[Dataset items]
━━━━━━━━━━━━━━━━━━━━

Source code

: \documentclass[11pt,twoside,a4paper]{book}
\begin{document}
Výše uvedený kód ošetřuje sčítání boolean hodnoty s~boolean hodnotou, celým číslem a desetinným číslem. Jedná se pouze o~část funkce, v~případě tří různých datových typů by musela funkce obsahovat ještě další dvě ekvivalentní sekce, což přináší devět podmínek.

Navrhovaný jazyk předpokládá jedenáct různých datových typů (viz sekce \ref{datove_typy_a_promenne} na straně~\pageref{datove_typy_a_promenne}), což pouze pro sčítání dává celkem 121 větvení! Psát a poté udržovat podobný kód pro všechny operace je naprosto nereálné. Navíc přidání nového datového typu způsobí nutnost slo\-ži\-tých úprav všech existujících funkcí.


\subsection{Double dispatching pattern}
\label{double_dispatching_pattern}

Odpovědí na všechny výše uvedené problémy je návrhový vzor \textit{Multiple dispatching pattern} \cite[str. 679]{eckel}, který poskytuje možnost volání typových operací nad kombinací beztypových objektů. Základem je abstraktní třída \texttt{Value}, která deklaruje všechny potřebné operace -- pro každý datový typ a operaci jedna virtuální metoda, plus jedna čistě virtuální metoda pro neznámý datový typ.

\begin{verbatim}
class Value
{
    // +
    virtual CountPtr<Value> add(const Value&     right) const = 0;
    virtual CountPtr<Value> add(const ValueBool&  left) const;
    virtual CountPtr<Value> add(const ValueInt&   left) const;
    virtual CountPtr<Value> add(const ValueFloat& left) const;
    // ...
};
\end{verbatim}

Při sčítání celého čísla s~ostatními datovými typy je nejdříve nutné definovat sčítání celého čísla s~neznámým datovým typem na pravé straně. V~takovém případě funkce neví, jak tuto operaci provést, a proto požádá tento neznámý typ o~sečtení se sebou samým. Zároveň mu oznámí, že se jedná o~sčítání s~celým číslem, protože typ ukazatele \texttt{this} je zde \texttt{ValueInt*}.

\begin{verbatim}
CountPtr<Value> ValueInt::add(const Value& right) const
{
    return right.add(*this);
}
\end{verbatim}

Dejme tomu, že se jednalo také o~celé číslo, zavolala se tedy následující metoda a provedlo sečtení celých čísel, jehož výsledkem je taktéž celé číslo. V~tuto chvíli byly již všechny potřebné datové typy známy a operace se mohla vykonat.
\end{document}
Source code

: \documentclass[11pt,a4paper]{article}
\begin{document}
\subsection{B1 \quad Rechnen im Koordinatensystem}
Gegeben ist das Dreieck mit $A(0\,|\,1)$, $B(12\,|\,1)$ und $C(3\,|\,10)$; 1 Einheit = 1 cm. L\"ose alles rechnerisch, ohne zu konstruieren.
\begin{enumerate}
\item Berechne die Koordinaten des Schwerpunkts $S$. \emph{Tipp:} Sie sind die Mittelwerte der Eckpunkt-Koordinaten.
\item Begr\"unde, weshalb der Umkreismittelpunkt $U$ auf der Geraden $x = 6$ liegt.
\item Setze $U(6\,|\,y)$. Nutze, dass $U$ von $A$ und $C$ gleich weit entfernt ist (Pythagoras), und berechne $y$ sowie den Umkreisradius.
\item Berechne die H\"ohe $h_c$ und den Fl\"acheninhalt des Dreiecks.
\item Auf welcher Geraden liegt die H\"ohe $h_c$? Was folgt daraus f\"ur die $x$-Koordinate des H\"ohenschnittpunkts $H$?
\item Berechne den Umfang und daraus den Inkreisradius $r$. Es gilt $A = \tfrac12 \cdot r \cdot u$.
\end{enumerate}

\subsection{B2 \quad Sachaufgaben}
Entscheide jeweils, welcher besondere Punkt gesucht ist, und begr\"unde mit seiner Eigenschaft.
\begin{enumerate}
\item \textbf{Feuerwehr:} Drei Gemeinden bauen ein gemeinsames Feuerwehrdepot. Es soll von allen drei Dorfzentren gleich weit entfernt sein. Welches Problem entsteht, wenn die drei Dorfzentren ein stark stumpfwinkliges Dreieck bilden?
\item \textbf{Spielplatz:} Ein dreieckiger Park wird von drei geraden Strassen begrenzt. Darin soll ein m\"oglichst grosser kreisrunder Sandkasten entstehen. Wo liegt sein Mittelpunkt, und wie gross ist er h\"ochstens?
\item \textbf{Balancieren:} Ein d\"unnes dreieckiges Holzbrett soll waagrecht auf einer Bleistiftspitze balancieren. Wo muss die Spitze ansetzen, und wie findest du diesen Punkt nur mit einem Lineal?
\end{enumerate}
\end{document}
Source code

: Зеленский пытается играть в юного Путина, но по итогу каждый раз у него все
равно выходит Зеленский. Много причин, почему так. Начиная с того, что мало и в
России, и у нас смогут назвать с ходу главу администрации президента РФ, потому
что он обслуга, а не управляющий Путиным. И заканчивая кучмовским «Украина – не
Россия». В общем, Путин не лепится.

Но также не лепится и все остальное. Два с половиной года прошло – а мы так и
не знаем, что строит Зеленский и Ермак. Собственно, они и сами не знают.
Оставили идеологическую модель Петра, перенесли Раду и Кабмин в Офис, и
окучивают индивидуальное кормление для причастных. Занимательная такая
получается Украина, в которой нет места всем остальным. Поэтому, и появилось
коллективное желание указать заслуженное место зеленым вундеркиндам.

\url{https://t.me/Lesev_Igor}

━━━━━━━━━━━━━━━━━━━━

• [WHAT NEEDS TO BE DONE]: List every line in the records above that contains the word "left".

• [ANSWER BOX]:
    virtual CountPtr<Value> add(const ValueBool&  left) const;
    virtual CountPtr<Value> add(const ValueInt&   left) const;
    virtual CountPtr<Value> add(const ValueFloat& left) const;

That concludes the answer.